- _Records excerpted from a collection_
*****
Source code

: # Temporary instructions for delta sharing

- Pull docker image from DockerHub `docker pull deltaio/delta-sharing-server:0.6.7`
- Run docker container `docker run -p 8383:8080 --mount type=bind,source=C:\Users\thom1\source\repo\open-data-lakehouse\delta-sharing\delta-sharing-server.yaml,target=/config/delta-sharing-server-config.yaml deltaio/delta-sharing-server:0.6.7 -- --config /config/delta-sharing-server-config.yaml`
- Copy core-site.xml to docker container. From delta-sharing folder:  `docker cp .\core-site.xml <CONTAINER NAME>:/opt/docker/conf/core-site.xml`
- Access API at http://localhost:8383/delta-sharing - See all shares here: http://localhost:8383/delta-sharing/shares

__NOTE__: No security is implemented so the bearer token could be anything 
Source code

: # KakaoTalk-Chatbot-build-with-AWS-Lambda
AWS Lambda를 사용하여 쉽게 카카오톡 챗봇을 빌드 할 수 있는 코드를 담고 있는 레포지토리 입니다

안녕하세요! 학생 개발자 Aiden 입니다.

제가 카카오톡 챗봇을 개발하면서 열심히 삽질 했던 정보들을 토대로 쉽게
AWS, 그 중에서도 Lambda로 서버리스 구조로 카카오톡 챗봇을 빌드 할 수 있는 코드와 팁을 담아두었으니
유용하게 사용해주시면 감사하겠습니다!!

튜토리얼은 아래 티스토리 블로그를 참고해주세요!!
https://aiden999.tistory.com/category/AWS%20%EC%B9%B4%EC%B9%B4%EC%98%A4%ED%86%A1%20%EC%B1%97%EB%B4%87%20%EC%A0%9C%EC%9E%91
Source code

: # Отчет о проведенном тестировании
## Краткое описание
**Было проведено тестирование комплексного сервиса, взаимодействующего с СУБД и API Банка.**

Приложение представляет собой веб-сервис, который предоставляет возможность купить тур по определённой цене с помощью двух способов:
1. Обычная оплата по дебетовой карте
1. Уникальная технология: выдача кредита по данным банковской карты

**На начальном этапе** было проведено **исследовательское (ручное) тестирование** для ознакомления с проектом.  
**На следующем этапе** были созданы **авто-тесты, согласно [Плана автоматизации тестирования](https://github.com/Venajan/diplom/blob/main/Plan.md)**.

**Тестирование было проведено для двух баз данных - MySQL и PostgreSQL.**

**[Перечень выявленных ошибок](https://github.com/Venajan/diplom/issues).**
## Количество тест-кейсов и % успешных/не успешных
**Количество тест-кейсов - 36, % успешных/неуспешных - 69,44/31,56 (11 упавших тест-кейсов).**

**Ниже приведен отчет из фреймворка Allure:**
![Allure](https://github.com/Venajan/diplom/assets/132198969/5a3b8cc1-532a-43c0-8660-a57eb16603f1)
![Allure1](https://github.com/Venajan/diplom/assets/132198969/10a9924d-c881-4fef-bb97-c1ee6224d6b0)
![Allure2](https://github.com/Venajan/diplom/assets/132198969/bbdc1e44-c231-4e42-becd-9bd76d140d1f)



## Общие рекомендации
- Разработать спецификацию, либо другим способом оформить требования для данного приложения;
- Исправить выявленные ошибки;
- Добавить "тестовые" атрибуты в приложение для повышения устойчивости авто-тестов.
*****
- _Exercise prompt_
The lines above, starting at the one with "안녕하세요! 학생 개발자 Aiden 입니다." and ending at the one with "и API Банка.**", are the only ones to return, exactly as written.

- _Expected output_
안녕하세요! 학생 개발자 Aiden 입니다.

제가 카카오톡 챗봇을 개발하면서 열심히 삽질 했던 정보들을 토대로 쉽게
AWS, 그 중에서도 Lambda로 서버리스 구조로 카카오톡 챗봇을 빌드 할 수 있는 코드와 팁을 담아두었으니
유용하게 사용해주시면 감사하겠습니다!!

튜토리얼은 아래 티스토리 블로그를 참고해주세요!!
https://aiden999.tistory.com/category/AWS%20%EC%B9%B4%EC%B9%B4%EC%98%A4%ED%86%A1%20%EC%B1%97%EB%B4%87%20%EC%A0%9C%EC%9E%91
Source code

: # Отчет о проведенном тестировании
## Краткое описание
**Было проведено тестирование комплексного сервиса, взаимодействующего с СУБД и API Банка.**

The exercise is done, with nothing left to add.